■ REQUIRED WORK ■
All the lines below should be set down exactly, with no picture carried into the copy.

[Start of section]

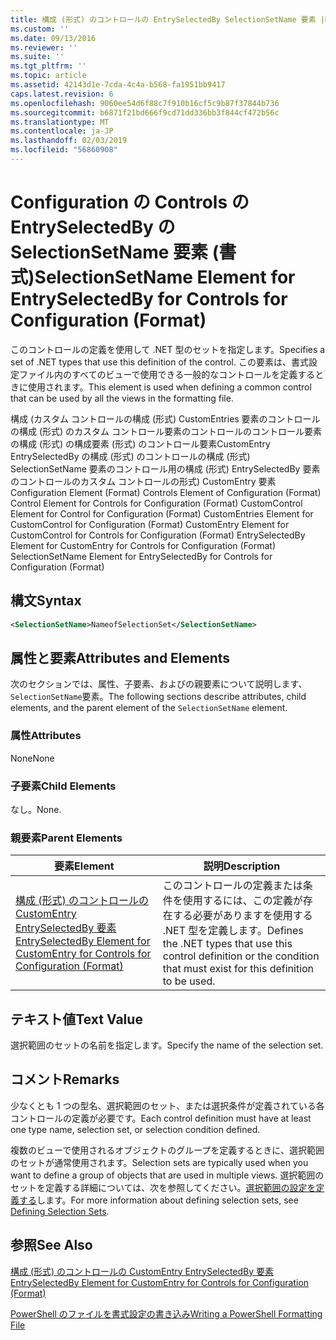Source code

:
 ```yaml
---
title: 構成 (形式) のコントロールの EntrySelectedBy SelectionSetName 要素 |Microsoft Docs
ms.custom: ''
ms.date: 09/13/2016
ms.reviewer: ''
ms.suite: ''
ms.tgt_pltfrm: ''
ms.topic: article
ms.assetid: 42143d1e-7cda-4c4a-b568-fa1951bb9417
caps.latest.revision: 6
ms.openlocfilehash: 9060ee54d6f88c7f910b16cf5c9b87f37844b736
ms.sourcegitcommit: b6871f21bd666f9cd71dd336bb3f844cf472b56c
ms.translationtype: MT
ms.contentlocale: ja-JP
ms.lasthandoff: 02/03/2019
ms.locfileid: "56860908"
---
```

# <a name="selectionsetname-element-for-entryselectedby-for-controls-for-configuration-format"></a><span data-ttu-id="00c79-102">Configuration の Controls の EntrySelectedBy の SelectionSetName 要素 (書式)</span><span class="sxs-lookup"><span data-stu-id="00c79-102">SelectionSetName Element for EntrySelectedBy for Controls for Configuration (Format)</span></span>

<span data-ttu-id="00c79-103">このコントロールの定義を使用して .NET 型のセットを指定します。</span><span class="sxs-lookup"><span data-stu-id="00c79-103">Specifies a set of .NET types that use this definition of the control.</span></span> <span data-ttu-id="00c79-104">この要素は、書式設定ファイル内のすべてのビューで使用できる一般的なコントロールを定義するときに使用されます。</span><span class="sxs-lookup"><span data-stu-id="00c79-104">This element is used when defining a common control that can be used by all the views in the formatting file.</span></span>

<span data-ttu-id="00c79-105">構成 (カスタム コントロールの構成 (形式) CustomEntries 要素のコントロールの構成 (形式) のカスタム コントロール要素のコントロールのコントロール要素の構成 (形式) の構成要素 (形式) のコントロール要素CustomEntry EntrySelectedBy の構成 (形式) のコントロールの構成 (形式) SelectionSetName 要素のコントロール用の構成 (形式) EntrySelectedBy 要素のコントロールのカスタム コントロールの形式) CustomEntry 要素</span><span class="sxs-lookup"><span data-stu-id="00c79-105">Configuration Element (Format) Controls Element of Configuration (Format) Control Element for Controls for Configuration (Format) CustomControl Element for Control for Configuration (Format) CustomEntries Element for CustomControl for Configuration (Format) CustomEntry Element for CustomControl for Controls for Configuration (Format) EntrySelectedBy Element for CustomEntry for Controls for Configuration (Format) SelectionSetName Element for EntrySelectedBy for Controls for Configuration (Format)</span></span>

## <a name="syntax"></a><span data-ttu-id="00c79-106">構文</span><span class="sxs-lookup"><span data-stu-id="00c79-106">Syntax</span></span>

```xml
<SelectionSetName>NameofSelectionSet</SelectionSetName>

```

## <a name="attributes-and-elements"></a><span data-ttu-id="00c79-107">属性と要素</span><span class="sxs-lookup"><span data-stu-id="00c79-107">Attributes and Elements</span></span>

<span data-ttu-id="00c79-108">次のセクションでは、属性、子要素、およびの親要素について説明します、`SelectionSetName`要素。</span><span class="sxs-lookup"><span data-stu-id="00c79-108">The following sections describe attributes, child elements, and the parent element of the `SelectionSetName` element.</span></span>

### <a name="attributes"></a><span data-ttu-id="00c79-109">属性</span><span class="sxs-lookup"><span data-stu-id="00c79-109">Attributes</span></span>

<span data-ttu-id="00c79-110">None</span><span class="sxs-lookup"><span data-stu-id="00c79-110">None</span></span>

### <a name="child-elements"></a><span data-ttu-id="00c79-111">子要素</span><span class="sxs-lookup"><span data-stu-id="00c79-111">Child Elements</span></span>

<span data-ttu-id="00c79-112">なし。</span><span class="sxs-lookup"><span data-stu-id="00c79-112">None.</span></span>

### <a name="parent-elements"></a><span data-ttu-id="00c79-113">親要素</span><span class="sxs-lookup"><span data-stu-id="00c79-113">Parent Elements</span></span>

|<span data-ttu-id="00c79-114">要素</span><span class="sxs-lookup"><span data-stu-id="00c79-114">Element</span></span>|<span data-ttu-id="00c79-115">説明</span><span class="sxs-lookup"><span data-stu-id="00c79-115">Description</span></span>|
|-------------|-----------------|
|[<span data-ttu-id="00c79-116">構成 (形式) のコントロールの CustomEntry EntrySelectedBy 要素</span><span class="sxs-lookup"><span data-stu-id="00c79-116">EntrySelectedBy Element for CustomEntry for Controls for Configuration (Format)</span></span>](./entryselectedby-element-for-customentry-for-controls-for-configuration-format.md)|<span data-ttu-id="00c79-117">このコントロールの定義または条件を使用するには、この定義が存在する必要がありますを使用する .NET 型を定義します。</span><span class="sxs-lookup"><span data-stu-id="00c79-117">Defines the .NET types that use this control definition or the condition that must exist for this definition to be used.</span></span>|

## <a name="text-value"></a><span data-ttu-id="00c79-118">テキスト値</span><span class="sxs-lookup"><span data-stu-id="00c79-118">Text Value</span></span>

<span data-ttu-id="00c79-119">選択範囲のセットの名前を指定します。</span><span class="sxs-lookup"><span data-stu-id="00c79-119">Specify the name of the selection set.</span></span>

## <a name="remarks"></a><span data-ttu-id="00c79-120">コメント</span><span class="sxs-lookup"><span data-stu-id="00c79-120">Remarks</span></span>

<span data-ttu-id="00c79-121">少なくとも 1 つの型名、選択範囲のセット、または選択条件が定義されている各コントロールの定義が必要です。</span><span class="sxs-lookup"><span data-stu-id="00c79-121">Each control definition must have at least one type name, selection set, or selection condition defined.</span></span>

<span data-ttu-id="00c79-122">複数のビューで使用されるオブジェクトのグループを定義するときに、選択範囲のセットが通常使用されます。</span><span class="sxs-lookup"><span data-stu-id="00c79-122">Selection sets are typically used when you want to define a group of objects that are used in multiple views.</span></span> <span data-ttu-id="00c79-123">選択範囲のセットを定義する詳細については、次を参照してください。[選択範囲の設定を定義する](./defining-selection-sets.md)します。</span><span class="sxs-lookup"><span data-stu-id="00c79-123">For more information about defining selection sets, see [Defining Selection Sets](./defining-selection-sets.md).</span></span>

## <a name="see-also"></a><span data-ttu-id="00c79-124">参照</span><span class="sxs-lookup"><span data-stu-id="00c79-124">See Also</span></span>

[<span data-ttu-id="00c79-125">構成 (形式) のコントロールの CustomEntry EntrySelectedBy 要素</span><span class="sxs-lookup"><span data-stu-id="00c79-125">EntrySelectedBy Element for CustomEntry for Controls for Configuration (Format)</span></span>](./entryselectedby-element-for-customentry-for-controls-for-configuration-format.md)

[<span data-ttu-id="00c79-126">PowerShell のファイルを書式設定の書き込み</span><span class="sxs-lookup"><span data-stu-id="00c79-126">Writing a PowerShell Formatting File</span></span>](./writing-a-powershell-formatting-file.md)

[End of section]

■ TASK OUTPUT ■
Source code

:
 ```yaml
---
title: 構成 (形式) のコントロールの EntrySelectedBy SelectionSetName 要素 |Microsoft Docs
ms.custom: ''
ms.date: 09/13/2016
ms.reviewer: ''
ms.suite: ''
ms.tgt_pltfrm: ''
ms.topic: article
ms.assetid: 42143d1e-7cda-4c4a-b568-fa1951bb9417
caps.latest.revision: 6
ms.openlocfilehash: 9060ee54d6f88c7f910b16cf5c9b87f37844b736
ms.sourcegitcommit: b6871f21bd666f9cd71dd336bb3f844cf472b56c
ms.translationtype: MT
ms.contentlocale: ja-JP
ms.lasthandoff: 02/03/2019
ms.locfileid: "56860908"
---
```

# <a name="selectionsetname-element-for-entryselectedby-for-controls-for-configuration-format"></a><span data-ttu-id="00c79-102">Configuration の Controls の EntrySelectedBy の SelectionSetName 要素 (書式)</span><span class="sxs-lookup"><span data-stu-id="00c79-102">SelectionSetName Element for EntrySelectedBy for Controls for Configuration (Format)</span></span>

<span data-ttu-id="00c79-103">このコントロールの定義を使用して .NET 型のセットを指定します。</span><span class="sxs-lookup"><span data-stu-id="00c79-103">Specifies a set of .NET types that use this definition of the control.</span></span> <span data-ttu-id="00c79-104">この要素は、書式設定ファイル内のすべてのビューで使用できる一般的なコントロールを定義するときに使用されます。</span><span class="sxs-lookup"><span data-stu-id="00c79-104">This element is used when defining a common control that can be used by all the views in the formatting file.</span></span>

<span data-ttu-id="00c79-105">構成 (カスタム コントロールの構成 (形式) CustomEntries 要素のコントロールの構成 (形式) のカスタム コントロール要素のコントロールのコントロール要素の構成 (形式) の構成要素 (形式) のコントロール要素CustomEntry EntrySelectedBy の構成 (形式) のコントロールの構成 (形式) SelectionSetName 要素のコントロール用の構成 (形式) EntrySelectedBy 要素のコントロールのカスタム コントロールの形式) CustomEntry 要素</span><span class="sxs-lookup"><span data-stu-id="00c79-105">Configuration Element (Format) Controls Element of Configuration (Format) Control Element for Controls for Configuration (Format) CustomControl Element for Control for Configuration (Format) CustomEntries Element for CustomControl for Configuration (Format) CustomEntry Element for CustomControl for Controls for Configuration (Format) EntrySelectedBy Element for CustomEntry for Controls for Configuration (Format) SelectionSetName Element for EntrySelectedBy for Controls for Configuration (Format)</span></span>

## <a name="syntax"></a><span data-ttu-id="00c79-106">構文</span><span class="sxs-lookup"><span data-stu-id="00c79-106">Syntax</span></span>

```xml
<SelectionSetName>NameofSelectionSet</SelectionSetName>

```

## <a name="attributes-and-elements"></a><span data-ttu-id="00c79-107">属性と要素</span><span class="sxs-lookup"><span data-stu-id="00c79-107">Attributes and Elements</span></span>

<span data-ttu-id="00c79-108">次のセクションでは、属性、子要素、およびの親要素について説明します、`SelectionSetName`要素。</span><span class="sxs-lookup"><span data-stu-id="00c79-108">The following sections describe attributes, child elements, and the parent element of the `SelectionSetName` element.</span></span>

### <a name="attributes"></a><span data-ttu-id="00c79-109">属性</span><span class="sxs-lookup"><span data-stu-id="00c79-109">Attributes</span></span>

<span data-ttu-id="00c79-110">None</span><span class="sxs-lookup"><span data-stu-id="00c79-110">None</span></span>

### <a name="child-elements"></a><span data-ttu-id="00c79-111">子要素</span><span class="sxs-lookup"><span data-stu-id="00c79-111">Child Elements</span></span>

<span data-ttu-id="00c79-112">なし。</span><span class="sxs-lookup"><span data-stu-id="00c79-112">None.</span></span>

### <a name="parent-elements"></a><span data-ttu-id="00c79-113">親要素</span><span class="sxs-lookup"><span data-stu-id="00c79-113">Parent Elements</span></span>

|<span data-ttu-id="00c79-114">要素</span><span class="sxs-lookup"><span data-stu-id="00c79-114">Element</span></span>|<span data-ttu-id="00c79-115">説明</span><span class="sxs-lookup"><span data-stu-id="00c79-115">Description</span></span>|
|-------------|-----------------|
|[<span data-ttu-id="00c79-116">構成 (形式) のコントロールの CustomEntry EntrySelectedBy 要素</span><span class="sxs-lookup"><span data-stu-id="00c79-116">EntrySelectedBy Element for CustomEntry for Controls for Configuration (Format)</span></span>](./entryselectedby-element-for-customentry-for-controls-for-configuration-format.md)|<span data-ttu-id="00c79-117">このコントロールの定義または条件を使用するには、この定義が存在する必要がありますを使用する .NET 型を定義します。</span><span class="sxs-lookup"><span data-stu-id="00c79-117">Defines the .NET types that use this control definition or the condition that must exist for this definition to be used.</span></span>|

## <a name="text-value"></a><span data-ttu-id="00c79-118">テキスト値</span><span class="sxs-lookup"><span data-stu-id="00c79-118">Text Value</span></span>

<span data-ttu-id="00c79-119">選択範囲のセットの名前を指定します。</span><span class="sxs-lookup"><span data-stu-id="00c79-119">Specify the name of the selection set.</span></span>

## <a name="remarks"></a><span data-ttu-id="00c79-120">コメント</span><span class="sxs-lookup"><span data-stu-id="00c79-120">Remarks</span></span>

<span data-ttu-id="00c79-121">少なくとも 1 つの型名、選択範囲のセット、または選択条件が定義されている各コントロールの定義が必要です。</span><span class="sxs-lookup"><span data-stu-id="00c79-121">Each control definition must have at least one type name, selection set, or selection condition defined.</span></span>

<span data-ttu-id="00c79-122">複数のビューで使用されるオブジェクトのグループを定義するときに、選択範囲のセットが通常使用されます。</span><span class="sxs-lookup"><span data-stu-id="00c79-122">Selection sets are typically used when you want to define a group of objects that are used in multiple views.</span></span> <span data-ttu-id="00c79-123">選択範囲のセットを定義する詳細については、次を参照してください。[選択範囲の設定を定義する](./defining-selection-sets.md)します。</span><span class="sxs-lookup"><span data-stu-id="00c79-123">For more information about defining selection sets, see [Defining Selection Sets](./defining-selection-sets.md).</span></span>

## <a name="see-also"></a><span data-ttu-id="00c79-124">参照</span><span class="sxs-lookup"><span data-stu-id="00c79-124">See Also</span></span>

[<span data-ttu-id="00c79-125">構成 (形式) のコントロールの CustomEntry EntrySelectedBy 要素</span><span class="sxs-lookup"><span data-stu-id="00c79-125">EntrySelectedBy Element for CustomEntry for Controls for Configuration (Format)</span></span>](./entryselectedby-element-for-customentry-for-controls-for-configuration-format.md)

[<span data-ttu-id="00c79-126">PowerShell のファイルを書式設定の書き込み</span><span class="sxs-lookup"><span data-stu-id="00c79-126">Writing a PowerShell Formatting File</span></span>](./writing-a-powershell-formatting-file.md)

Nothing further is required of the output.